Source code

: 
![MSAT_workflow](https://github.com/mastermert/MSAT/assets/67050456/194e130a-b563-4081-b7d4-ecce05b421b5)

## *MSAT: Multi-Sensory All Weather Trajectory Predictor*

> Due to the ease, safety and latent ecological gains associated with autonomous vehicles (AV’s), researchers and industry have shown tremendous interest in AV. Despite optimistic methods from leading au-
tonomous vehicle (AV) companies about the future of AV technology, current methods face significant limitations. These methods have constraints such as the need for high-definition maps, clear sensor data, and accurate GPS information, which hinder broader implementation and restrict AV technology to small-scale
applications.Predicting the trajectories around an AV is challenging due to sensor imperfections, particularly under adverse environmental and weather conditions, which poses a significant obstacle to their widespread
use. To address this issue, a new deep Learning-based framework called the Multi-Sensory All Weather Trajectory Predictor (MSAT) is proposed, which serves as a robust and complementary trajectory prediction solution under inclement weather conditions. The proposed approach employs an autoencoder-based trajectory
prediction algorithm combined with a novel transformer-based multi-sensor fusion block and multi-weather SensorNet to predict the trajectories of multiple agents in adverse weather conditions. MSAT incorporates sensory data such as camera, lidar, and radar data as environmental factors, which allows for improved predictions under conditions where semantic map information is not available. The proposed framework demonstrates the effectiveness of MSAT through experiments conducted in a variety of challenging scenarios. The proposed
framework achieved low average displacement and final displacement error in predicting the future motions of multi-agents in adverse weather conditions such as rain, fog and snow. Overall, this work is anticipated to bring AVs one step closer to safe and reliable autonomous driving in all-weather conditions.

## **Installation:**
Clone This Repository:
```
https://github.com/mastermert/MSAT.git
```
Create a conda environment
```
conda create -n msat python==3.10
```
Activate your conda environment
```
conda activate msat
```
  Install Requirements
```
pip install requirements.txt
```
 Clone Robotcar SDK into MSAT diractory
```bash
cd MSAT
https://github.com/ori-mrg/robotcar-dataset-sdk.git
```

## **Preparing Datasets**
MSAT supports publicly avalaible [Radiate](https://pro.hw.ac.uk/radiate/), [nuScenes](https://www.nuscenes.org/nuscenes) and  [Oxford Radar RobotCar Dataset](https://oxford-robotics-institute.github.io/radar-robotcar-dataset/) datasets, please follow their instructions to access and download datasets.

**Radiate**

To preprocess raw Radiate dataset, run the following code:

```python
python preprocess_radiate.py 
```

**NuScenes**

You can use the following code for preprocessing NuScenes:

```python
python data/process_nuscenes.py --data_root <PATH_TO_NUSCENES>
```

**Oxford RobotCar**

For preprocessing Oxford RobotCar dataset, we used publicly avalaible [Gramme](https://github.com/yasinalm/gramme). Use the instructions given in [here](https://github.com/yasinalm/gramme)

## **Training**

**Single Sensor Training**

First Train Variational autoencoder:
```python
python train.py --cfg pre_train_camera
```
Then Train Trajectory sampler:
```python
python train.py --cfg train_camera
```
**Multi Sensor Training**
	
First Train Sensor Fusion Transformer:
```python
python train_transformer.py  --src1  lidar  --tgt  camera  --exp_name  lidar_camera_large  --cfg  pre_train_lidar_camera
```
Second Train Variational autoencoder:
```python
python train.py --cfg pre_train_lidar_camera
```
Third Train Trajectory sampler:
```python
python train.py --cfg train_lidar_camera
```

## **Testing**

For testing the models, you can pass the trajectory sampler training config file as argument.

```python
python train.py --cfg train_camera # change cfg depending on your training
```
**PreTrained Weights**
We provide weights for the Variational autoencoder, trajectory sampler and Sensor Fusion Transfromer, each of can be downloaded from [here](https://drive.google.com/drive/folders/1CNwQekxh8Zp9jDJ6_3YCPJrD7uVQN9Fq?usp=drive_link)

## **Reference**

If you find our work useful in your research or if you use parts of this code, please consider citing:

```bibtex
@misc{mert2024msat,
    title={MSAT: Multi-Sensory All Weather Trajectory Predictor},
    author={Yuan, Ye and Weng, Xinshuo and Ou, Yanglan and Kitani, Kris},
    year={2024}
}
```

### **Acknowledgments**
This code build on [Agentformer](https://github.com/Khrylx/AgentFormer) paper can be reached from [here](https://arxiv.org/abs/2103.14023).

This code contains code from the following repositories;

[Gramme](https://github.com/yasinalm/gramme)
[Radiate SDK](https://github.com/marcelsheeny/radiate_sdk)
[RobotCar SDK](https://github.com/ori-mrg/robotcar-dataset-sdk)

━━━

Assignment = Exact retyping of all the entries is required.

Reply =
Source code

: 
![MSAT_workflow](https://github.com/mastermert/MSAT/assets/67050456/194e130a-b563-4081-b7d4-ecce05b421b5)

## *MSAT: Multi-Sensory All Weather Trajectory Predictor*

> Due to the ease, safety and latent ecological gains associated with autonomous vehicles (AV’s), researchers and industry have shown tremendous interest in AV. Despite optimistic methods from leading au-
tonomous vehicle (AV) companies about the future of AV technology, current methods face significant limitations. These methods have constraints such as the need for high-definition maps, clear sensor data, and accurate GPS information, which hinder broader implementation and restrict AV technology to small-scale
applications.Predicting the trajectories around an AV is challenging due to sensor imperfections, particularly under adverse environmental and weather conditions, which poses a significant obstacle to their widespread
use. To address this issue, a new deep Learning-based framework called the Multi-Sensory All Weather Trajectory Predictor (MSAT) is proposed, which serves as a robust and complementary trajectory prediction solution under inclement weather conditions. The proposed approach employs an autoencoder-based trajectory
prediction algorithm combined with a novel transformer-based multi-sensor fusion block and multi-weather SensorNet to predict the trajectories of multiple agents in adverse weather conditions. MSAT incorporates sensory data such as camera, lidar, and radar data as environmental factors, which allows for improved predictions under conditions where semantic map information is not available. The proposed framework demonstrates the effectiveness of MSAT through experiments conducted in a variety of challenging scenarios. The proposed
framework achieved low average displacement and final displacement error in predicting the future motions of multi-agents in adverse weather conditions such as rain, fog and snow. Overall, this work is anticipated to bring AVs one step closer to safe and reliable autonomous driving in all-weather conditions.

## **Installation:**
Clone This Repository:
```
https://github.com/mastermert/MSAT.git
```
Create a conda environment
```
conda create -n msat python==3.10
```
Activate your conda environment
```
conda activate msat
```
  Install Requirements
```
pip install requirements.txt
```
 Clone Robotcar SDK into MSAT diractory
```bash
cd MSAT
https://github.com/ori-mrg/robotcar-dataset-sdk.git
```

## **Preparing Datasets**
MSAT supports publicly avalaible [Radiate](https://pro.hw.ac.uk/radiate/), [nuScenes](https://www.nuscenes.org/nuscenes) and  [Oxford Radar RobotCar Dataset](https://oxford-robotics-institute.github.io/radar-robotcar-dataset/) datasets, please follow their instructions to access and download datasets.

**Radiate**

To preprocess raw Radiate dataset, run the following code:

```python
python preprocess_radiate.py 
```

**NuScenes**

You can use the following code for preprocessing NuScenes:

```python
python data/process_nuscenes.py --data_root <PATH_TO_NUSCENES>
```

**Oxford RobotCar**

For preprocessing Oxford RobotCar dataset, we used publicly avalaible [Gramme](https://github.com/yasinalm/gramme). Use the instructions given in [here](https://github.com/yasinalm/gramme)

## **Training**

**Single Sensor Training**

First Train Variational autoencoder:
```python
python train.py --cfg pre_train_camera
```
Then Train Trajectory sampler:
```python
python train.py --cfg train_camera
```
**Multi Sensor Training**
	
First Train Sensor Fusion Transformer:
```python
python train_transformer.py  --src1  lidar  --tgt  camera  --exp_name  lidar_camera_large  --cfg  pre_train_lidar_camera
```
Second Train Variational autoencoder:
```python
python train.py --cfg pre_train_lidar_camera
```
Third Train Trajectory sampler:
```python
python train.py --cfg train_lidar_camera
```

## **Testing**

For testing the models, you can pass the trajectory sampler training config file as argument.

```python
python train.py --cfg train_camera # change cfg depending on your training
```
**PreTrained Weights**
We provide weights for the Variational autoencoder, trajectory sampler and Sensor Fusion Transfromer, each of can be downloaded from [here](https://drive.google.com/drive/folders/1CNwQekxh8Zp9jDJ6_3YCPJrD7uVQN9Fq?usp=drive_link)

## **Reference**

If you find our work useful in your research or if you use parts of this code, please consider citing:

```bibtex
@misc{mert2024msat,
    title={MSAT: Multi-Sensory All Weather Trajectory Predictor},
    author={Yuan, Ye and Weng, Xinshuo and Ou, Yanglan and Kitani, Kris},
    year={2024}
}
```

### **Acknowledgments**
This code build on [Agentformer](https://github.com/Khrylx/AgentFormer) paper can be reached from [here](https://arxiv.org/abs/2103.14023).

This code contains code from the following repositories;

[Gramme](https://github.com/yasinalm/gramme)
[Radiate SDK](https://github.com/marcelsheeny/radiate_sdk)
[RobotCar SDK](https://github.com/ori-mrg/robotcar-dataset-sdk)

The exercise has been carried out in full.